Second, treat AI-coding hype the way you’d treat any other vendor pitch. The CEO with the strongest incentive to predict 90% AI-written code is the CEO selling you the model. The product team with the strongest incentive to call its safety story “guardrails” is the product team that needs you to ship the integration. Skepticism of vendor marketing was a normal part of senior engineering five years ago. It still should be.
What happens next
Here’s the better outcome, and gladly so. Two days after the deletion, Railway’s CEO DM’d Jer to say they had recovered the volume from infrastructure-level backups that aren’t part of any documented customer guarantee. The legacy volumeDelete endpoint has been patched, Jer is working with Railway on platform improvements, and PocketOS gets to keep its customers.

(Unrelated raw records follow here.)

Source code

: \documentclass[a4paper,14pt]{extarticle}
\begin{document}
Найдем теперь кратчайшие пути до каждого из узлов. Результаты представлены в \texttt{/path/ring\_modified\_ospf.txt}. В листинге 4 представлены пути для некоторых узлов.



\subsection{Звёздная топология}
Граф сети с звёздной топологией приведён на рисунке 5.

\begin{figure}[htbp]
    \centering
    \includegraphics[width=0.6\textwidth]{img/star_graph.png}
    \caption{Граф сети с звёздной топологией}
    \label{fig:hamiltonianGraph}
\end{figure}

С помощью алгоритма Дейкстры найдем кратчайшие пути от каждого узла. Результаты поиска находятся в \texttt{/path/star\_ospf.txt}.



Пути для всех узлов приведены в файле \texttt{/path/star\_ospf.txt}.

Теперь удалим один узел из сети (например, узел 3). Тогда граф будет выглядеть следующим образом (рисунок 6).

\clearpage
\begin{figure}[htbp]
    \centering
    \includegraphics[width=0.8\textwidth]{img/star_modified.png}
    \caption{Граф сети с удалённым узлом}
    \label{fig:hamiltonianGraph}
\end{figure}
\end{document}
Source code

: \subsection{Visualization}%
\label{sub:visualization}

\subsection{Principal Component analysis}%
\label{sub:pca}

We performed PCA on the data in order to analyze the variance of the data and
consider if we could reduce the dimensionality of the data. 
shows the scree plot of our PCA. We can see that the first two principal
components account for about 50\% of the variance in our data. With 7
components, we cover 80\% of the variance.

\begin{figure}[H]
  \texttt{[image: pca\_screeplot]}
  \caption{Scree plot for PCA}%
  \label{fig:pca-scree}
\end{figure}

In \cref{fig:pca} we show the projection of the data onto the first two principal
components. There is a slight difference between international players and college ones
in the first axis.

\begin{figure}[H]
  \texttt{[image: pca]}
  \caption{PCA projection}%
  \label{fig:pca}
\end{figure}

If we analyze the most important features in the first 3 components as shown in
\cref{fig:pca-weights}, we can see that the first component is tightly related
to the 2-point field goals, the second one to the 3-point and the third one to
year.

Credit to Railway’s engineers, who built a recovery path their own marketing didn’t promise. The next team that runs an agentic workflow against a vendor whose claims run ahead of its product won’t necessarily catch the same break. The structural gap is unchanged.
AI isn’t bad technology. It’s unpredictable technology, and probably always will be. Building reliable systems on top of unreliable components is a problem with a name in our field, and the answer is always the same: humans in the loop. Today, those humans are engineers. The industry should be honest about what these tools actually do, especially the people selling them. PocketOS got the break. The next team might not.